Mr Falkinder - It has not happened yet.


Mr EDMONDS - The honorable member asked what protection the sugar industry is afforded. I- infer that he believes that the sugar industry should not have that protection.


Mr Falkinder - I do not.


Mr EDMONDS - I said that that is the inference to be drawn from his words. I did not say* that that is what the honorable member said. It is for me, not for him, to say what inference I draw from his words. The sugar industry has a magnificent history. Not one industry in this country has worked more smoothly and efficiently. Honorable members opposite cannot criticize production in this industry.

Whether one is a farmer, miller, cane cutter, or cane hauler, his work in the sugar industry is very arduous. Whenever there is talk about the high income of men engaged in the industry, one can be absolutely certain that they earn whatever they receive, irrespective of the capacity in which they are engaged. There is no easy work in the industry. These men work under extraordinarily difficult conditions, but there has been virtually no industrial trouble. It is true that this year there was a little disturbance, but it was smoothed over in a matter of days. I pay a tribute to all those persons, past and present, who have engaged in the industry, whether they have belonged to the Queensland Cane Growers Association, the Australian Sugar Producers Association, or the Proprietary Sugar Millers Association, for the magnificent manner in which they have conducted themselves. Not least of all, I pay a tribute to the Australian Workers Union for its part in achieving industrial stability in the sugar industry in Queensland. The work of the union is not fully acknowledged. I was an official of the Australian Workers Union for a long time. The easiest job that a union official can have is not one which obliges him to tell the men that the executive has made a decision, that they will obey it, and that they will not strike; that is a hard job, but it is the way of the Australian Workers Union. I have no compunction in asserting that the easiest way is the way of officials of many other unions who, when a dispute occurs, go along to a job and say to the men, " If you do not like it, down tools ". That is a simple task. The Australian Workers Union did not find the battle easy in the sugar industry, because conditions in that industry have never been easy. All improvements in its working conditions have been gained by long, arduous, and determined effort by the Australian Workers Union, which is entitled to equal credit with every other section of the industry.

The sugar industry in Queensland to-day has reached a stage where it takes its place as one of the great industries of Australia, and it must not be prevented from obtaining a reasonable and just price for its product.
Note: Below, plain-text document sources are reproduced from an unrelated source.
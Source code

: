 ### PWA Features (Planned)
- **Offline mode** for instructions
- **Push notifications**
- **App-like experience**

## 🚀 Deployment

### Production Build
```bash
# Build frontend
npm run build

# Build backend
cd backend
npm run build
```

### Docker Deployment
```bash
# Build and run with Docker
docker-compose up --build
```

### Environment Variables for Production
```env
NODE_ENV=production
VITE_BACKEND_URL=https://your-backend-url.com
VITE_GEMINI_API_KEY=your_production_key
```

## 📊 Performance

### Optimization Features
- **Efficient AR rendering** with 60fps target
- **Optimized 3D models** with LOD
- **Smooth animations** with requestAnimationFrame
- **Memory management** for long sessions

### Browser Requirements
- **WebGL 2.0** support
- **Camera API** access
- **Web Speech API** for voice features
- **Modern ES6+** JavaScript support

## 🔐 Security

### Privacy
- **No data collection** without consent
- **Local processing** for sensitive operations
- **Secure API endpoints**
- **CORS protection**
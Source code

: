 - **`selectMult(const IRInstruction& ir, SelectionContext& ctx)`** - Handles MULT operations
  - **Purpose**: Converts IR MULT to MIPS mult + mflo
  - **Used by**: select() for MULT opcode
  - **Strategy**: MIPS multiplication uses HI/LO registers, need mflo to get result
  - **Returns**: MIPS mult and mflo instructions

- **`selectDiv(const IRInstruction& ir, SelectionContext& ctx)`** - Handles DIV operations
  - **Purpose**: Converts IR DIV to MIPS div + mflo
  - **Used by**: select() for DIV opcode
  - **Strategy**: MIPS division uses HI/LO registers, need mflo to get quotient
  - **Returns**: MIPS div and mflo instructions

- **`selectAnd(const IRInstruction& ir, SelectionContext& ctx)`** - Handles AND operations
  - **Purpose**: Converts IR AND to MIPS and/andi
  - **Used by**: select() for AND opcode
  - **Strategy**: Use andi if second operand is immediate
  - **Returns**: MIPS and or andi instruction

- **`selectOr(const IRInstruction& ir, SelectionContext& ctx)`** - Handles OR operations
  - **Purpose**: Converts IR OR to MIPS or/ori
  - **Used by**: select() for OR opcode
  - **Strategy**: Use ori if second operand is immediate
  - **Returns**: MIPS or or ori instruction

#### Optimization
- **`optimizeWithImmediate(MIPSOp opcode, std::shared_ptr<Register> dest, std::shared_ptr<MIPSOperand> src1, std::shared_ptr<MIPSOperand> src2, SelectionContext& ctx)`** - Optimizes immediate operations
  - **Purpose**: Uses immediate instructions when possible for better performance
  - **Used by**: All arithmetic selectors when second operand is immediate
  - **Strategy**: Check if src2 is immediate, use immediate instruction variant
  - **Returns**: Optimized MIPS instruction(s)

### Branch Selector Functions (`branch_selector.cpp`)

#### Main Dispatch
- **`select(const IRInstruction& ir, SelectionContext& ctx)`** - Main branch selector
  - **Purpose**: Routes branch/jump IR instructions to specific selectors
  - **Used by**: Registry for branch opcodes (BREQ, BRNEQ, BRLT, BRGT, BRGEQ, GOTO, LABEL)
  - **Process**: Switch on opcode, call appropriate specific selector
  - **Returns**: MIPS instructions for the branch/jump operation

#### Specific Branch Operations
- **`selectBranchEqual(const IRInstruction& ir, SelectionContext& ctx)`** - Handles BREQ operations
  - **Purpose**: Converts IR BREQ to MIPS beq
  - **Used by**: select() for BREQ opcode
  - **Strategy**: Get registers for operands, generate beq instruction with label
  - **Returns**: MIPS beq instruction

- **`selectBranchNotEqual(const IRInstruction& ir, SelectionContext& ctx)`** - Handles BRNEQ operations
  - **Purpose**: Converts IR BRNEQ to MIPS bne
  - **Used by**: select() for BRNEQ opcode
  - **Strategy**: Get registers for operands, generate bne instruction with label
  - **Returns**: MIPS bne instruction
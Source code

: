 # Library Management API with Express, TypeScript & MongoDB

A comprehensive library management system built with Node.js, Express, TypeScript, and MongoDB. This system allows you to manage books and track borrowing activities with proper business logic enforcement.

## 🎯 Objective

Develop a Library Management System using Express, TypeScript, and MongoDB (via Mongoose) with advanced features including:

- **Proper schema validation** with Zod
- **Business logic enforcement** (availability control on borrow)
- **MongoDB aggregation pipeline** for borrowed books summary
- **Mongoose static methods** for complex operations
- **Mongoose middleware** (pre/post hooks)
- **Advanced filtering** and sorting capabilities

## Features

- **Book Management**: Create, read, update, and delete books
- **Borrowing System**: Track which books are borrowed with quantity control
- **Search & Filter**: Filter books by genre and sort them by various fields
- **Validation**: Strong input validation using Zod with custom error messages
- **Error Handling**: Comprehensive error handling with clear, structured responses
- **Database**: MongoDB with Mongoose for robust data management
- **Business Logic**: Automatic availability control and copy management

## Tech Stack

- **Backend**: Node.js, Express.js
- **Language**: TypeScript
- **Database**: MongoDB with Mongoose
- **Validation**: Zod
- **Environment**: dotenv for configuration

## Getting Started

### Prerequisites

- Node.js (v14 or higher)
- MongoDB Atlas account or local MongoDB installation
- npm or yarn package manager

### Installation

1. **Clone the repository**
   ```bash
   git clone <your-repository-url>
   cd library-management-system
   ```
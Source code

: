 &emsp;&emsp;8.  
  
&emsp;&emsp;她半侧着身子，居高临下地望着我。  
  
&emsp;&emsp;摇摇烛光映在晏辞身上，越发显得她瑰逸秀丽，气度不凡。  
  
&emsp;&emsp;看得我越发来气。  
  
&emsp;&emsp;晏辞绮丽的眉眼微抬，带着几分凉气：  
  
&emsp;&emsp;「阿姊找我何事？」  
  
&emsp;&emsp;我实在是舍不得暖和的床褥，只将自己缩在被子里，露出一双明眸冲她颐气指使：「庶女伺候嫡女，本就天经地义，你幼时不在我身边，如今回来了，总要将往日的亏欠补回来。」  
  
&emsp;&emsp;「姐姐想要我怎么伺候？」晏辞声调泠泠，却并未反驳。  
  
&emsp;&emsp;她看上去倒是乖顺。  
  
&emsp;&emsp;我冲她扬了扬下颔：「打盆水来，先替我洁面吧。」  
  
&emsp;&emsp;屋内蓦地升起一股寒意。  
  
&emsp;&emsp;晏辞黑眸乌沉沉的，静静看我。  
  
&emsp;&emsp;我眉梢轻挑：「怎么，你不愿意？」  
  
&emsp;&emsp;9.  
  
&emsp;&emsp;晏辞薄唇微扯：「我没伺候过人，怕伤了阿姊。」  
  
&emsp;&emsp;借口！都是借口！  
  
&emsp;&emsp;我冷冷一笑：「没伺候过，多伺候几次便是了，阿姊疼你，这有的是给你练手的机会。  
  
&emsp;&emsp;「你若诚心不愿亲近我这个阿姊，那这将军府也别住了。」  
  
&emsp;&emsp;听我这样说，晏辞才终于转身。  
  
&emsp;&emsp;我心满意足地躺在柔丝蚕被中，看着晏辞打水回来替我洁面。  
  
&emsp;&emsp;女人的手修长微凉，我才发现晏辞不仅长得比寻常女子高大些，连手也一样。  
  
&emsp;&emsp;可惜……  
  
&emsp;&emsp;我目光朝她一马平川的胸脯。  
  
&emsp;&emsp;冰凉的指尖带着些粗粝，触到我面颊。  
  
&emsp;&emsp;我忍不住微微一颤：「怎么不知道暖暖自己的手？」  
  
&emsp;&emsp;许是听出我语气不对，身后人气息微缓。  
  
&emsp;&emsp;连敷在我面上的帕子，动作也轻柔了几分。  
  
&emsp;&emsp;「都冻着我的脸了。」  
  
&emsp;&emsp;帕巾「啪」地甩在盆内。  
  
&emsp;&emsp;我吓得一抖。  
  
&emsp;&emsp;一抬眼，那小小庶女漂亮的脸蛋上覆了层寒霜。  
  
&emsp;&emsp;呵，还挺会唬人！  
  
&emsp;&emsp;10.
Everything that can be done by public men and others should be done to ensure that the prospects of the industry are not adversely affected, in the interests both of the economy of the nation and of those persons who are associated with the industry or obtain employment in activities which are related to it. We support the bill, and we hope that honorable members from Tasmania and Victoria will be fair and just if they criticize the bill, as they are entitled to do.